▶ **Entries supplied**
::::::::::
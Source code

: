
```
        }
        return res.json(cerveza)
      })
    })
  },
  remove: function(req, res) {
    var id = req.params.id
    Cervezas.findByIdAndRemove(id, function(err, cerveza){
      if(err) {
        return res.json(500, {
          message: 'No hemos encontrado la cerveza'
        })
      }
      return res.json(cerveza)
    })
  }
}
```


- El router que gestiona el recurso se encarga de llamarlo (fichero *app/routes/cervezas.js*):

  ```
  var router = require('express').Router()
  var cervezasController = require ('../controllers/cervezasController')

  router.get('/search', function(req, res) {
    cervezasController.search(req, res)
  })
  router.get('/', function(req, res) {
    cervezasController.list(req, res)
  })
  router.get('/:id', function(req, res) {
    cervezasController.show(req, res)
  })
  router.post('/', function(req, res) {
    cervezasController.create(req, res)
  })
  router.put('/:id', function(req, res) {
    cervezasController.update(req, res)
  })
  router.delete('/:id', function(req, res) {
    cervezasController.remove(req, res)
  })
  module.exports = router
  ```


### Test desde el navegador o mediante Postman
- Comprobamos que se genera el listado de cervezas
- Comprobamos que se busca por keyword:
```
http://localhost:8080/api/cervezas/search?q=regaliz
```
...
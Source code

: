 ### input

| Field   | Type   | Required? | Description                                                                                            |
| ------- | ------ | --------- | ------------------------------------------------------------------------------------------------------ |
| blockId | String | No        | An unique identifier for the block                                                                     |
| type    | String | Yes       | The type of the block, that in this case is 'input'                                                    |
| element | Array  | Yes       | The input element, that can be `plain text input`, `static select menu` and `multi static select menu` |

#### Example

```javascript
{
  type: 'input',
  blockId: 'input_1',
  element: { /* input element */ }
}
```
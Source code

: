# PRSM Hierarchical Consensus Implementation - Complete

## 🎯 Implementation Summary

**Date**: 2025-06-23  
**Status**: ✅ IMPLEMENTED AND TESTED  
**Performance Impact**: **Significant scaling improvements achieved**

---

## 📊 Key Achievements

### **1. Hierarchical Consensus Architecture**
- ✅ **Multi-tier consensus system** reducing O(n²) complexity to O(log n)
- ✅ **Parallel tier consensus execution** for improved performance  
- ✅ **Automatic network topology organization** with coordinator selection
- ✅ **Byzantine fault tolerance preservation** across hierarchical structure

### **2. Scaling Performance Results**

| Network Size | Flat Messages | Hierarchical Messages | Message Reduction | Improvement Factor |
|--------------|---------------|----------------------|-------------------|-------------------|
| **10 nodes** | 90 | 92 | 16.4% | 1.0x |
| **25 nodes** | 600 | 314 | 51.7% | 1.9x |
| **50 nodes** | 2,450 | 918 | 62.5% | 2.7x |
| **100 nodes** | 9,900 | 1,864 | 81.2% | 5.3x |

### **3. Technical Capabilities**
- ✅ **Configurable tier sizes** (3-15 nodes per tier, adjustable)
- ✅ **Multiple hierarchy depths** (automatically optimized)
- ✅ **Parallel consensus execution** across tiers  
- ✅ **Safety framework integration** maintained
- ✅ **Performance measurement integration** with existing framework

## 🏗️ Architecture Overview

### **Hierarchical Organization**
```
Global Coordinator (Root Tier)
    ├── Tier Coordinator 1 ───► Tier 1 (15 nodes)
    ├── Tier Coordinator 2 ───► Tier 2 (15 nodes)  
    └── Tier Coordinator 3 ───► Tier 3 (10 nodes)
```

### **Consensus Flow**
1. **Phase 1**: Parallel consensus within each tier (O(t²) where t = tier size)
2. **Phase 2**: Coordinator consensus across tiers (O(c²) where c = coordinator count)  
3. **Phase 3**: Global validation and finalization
::::::::::
In the data above, each line holding "Comprobamos" is to be found and copied.

- Comprobamos que se genera el listado de cervezas
- Comprobamos que se busca por keyword:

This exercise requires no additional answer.